Officer Gary Maasch testified that the officers "joked around a lot."
But Sgt. Gary Nicol, while admitting that the officers "played verbal jokes on each other," said the antics "are very limited in Metro today."
Beckerle, 38, lost his job after he played what he called a practical joke on two fellow officers, sticking them with his $8.50 dry cleaning bill.
But the officers didn't take it as a joke. Instead, based on their complaints, Beckerle was arrested in February on a misdemeanor petty larceny charge. The case was tried Friday in Justice Court, and he was acquitted.
A lieutenant, six sergeants, 35 officers and five dispatchers man the substation at the south end of the main terminal. It has a $4 million budget.
Lt. Randall Whitney, who heads the airport substation, said: "For the most part, it's like police work that comes in spurts. They (officers) have regular beats."
Whitney said the officers at the airport have plenty to do.
McCarran is "a growing airport property that's becoming a city in itself," he said.
That "city" has 10,000 employees, with 22 million passengers a year. Metro has had a substation there since the mid-1970s, said Nora Cooper, a McCarran spokeswoman. McCarran is the 10th busiest airport in the country and the 13th largest worldwide.
Metro responded to 42,354 requests for service calls at McCarran, "everything from traffic accidents to disturbance calls to background searches," Whitney said. Of those calls, officers cited 164 people and arrested 160.
Officers also respond to the passenger screening areas if someone has a weapon in carry-on baggage. The also inspect abandoned baggage for anything suspicious, he said.
Since last year, Metro has confiscated 58 firearms, 10 knives and three brass knuckles.

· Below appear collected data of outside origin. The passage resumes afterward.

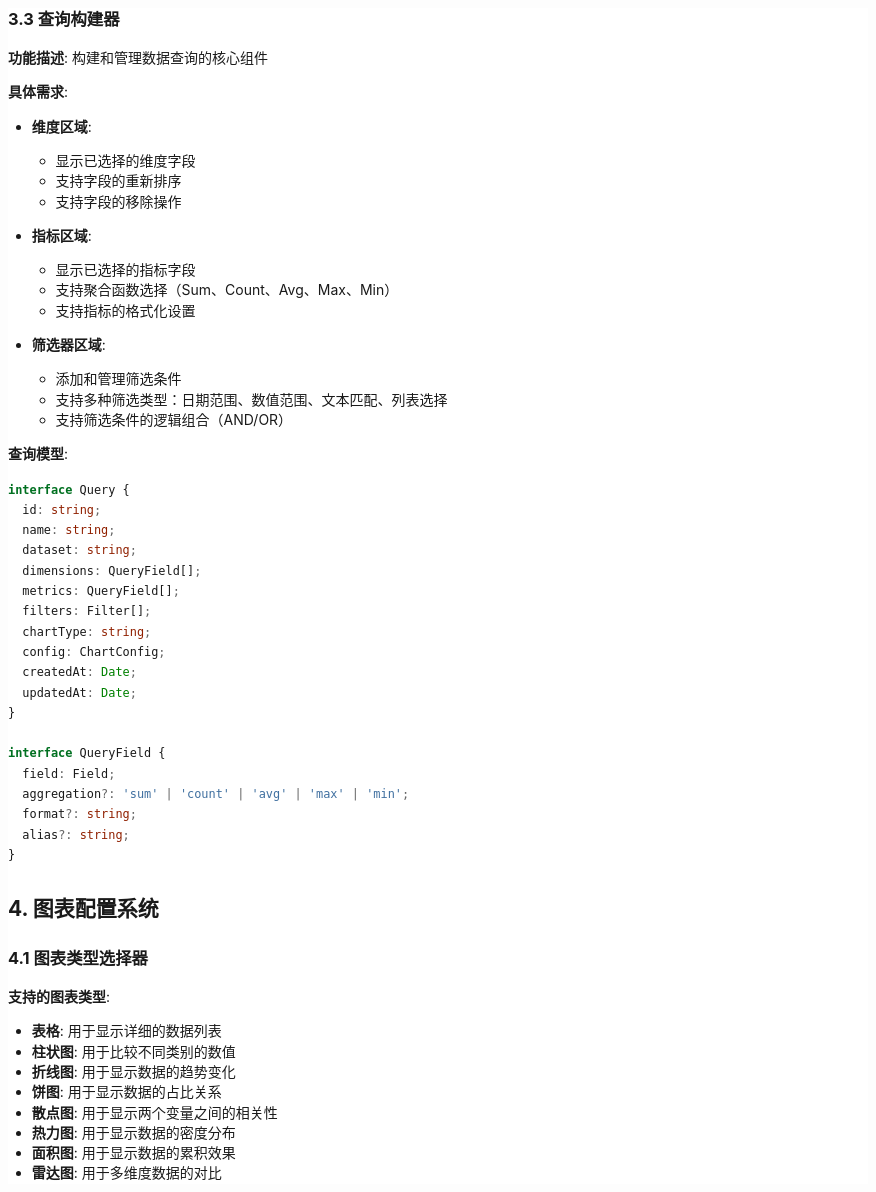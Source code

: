 ### 3.3 查询构建器
**功能描述**: 构建和管理数据查询的核心组件

**具体需求**:
- **维度区域**: 
  - 显示已选择的维度字段
  - 支持字段的重新排序
  - 支持字段的移除操作
  
- **指标区域**:
  - 显示已选择的指标字段
  - 支持聚合函数选择（Sum、Count、Avg、Max、Min）
  - 支持指标的格式化设置
  
- **筛选器区域**:
  - 添加和管理筛选条件
  - 支持多种筛选类型：日期范围、数值范围、文本匹配、列表选择
  - 支持筛选条件的逻辑组合（AND/OR）

**查询模型**:
```typescript
interface Query {
  id: string;
  name: string;
  dataset: string;
  dimensions: QueryField[];
  metrics: QueryField[];
  filters: Filter[];
  chartType: string;
  config: ChartConfig;
  createdAt: Date;
  updatedAt: Date;
}

interface QueryField {
  field: Field;
  aggregation?: 'sum' | 'count' | 'avg' | 'max' | 'min';
  format?: string;
  alias?: string;
}
```

## 4. 图表配置系统

### 4.1 图表类型选择器
**支持的图表类型**:
- **表格**: 用于显示详细的数据列表
- **柱状图**: 用于比较不同类别的数值
- **折线图**: 用于显示数据的趋势变化
- **饼图**: 用于显示数据的占比关系
- **散点图**: 用于显示两个变量之间的相关性
- **热力图**: 用于显示数据的密度分布
- **面积图**: 用于显示数据的累积效果
- **雷达图**: 用于多维度数据的对比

The private security company "impounds anything that's not considered a weapon, such as fake grenades or fake swords," Whitney said.
McCarran was put on Level 3 security after the 1993 World Trade Center bombing and in preparation for this year's Summer Olympics in Atlanta.
Besides Metro, security guards also patrol McCarran.
"There are three arms of security here," Cooper said, counting Metro, the FAA and airport personnel.
That doesn't include the people who man the scanners and security checkpoints, who work for Lomprey Investigations, a Las Vegas subsidiary of Argon Bright in Los Angeles.
Metro detains people and confiscates weapons detected by airport security, Whitney said.
Officers also escort foreign dignitaries and political VIPs from their planes, Whitney said. Most recently, a Middle Eastern dignitary whose life had been threatened required a police escort, he said, as well as President Clinton when he was here.
As for the officers saying they had a lot of spare time working at the airport, two of them are no longer working there, Whitney said.
While he said he couldn't discuss Hawk because it was "a personnel matter," he did note that Hawk was transferred out of the airport detail months ago and assigned to another substation.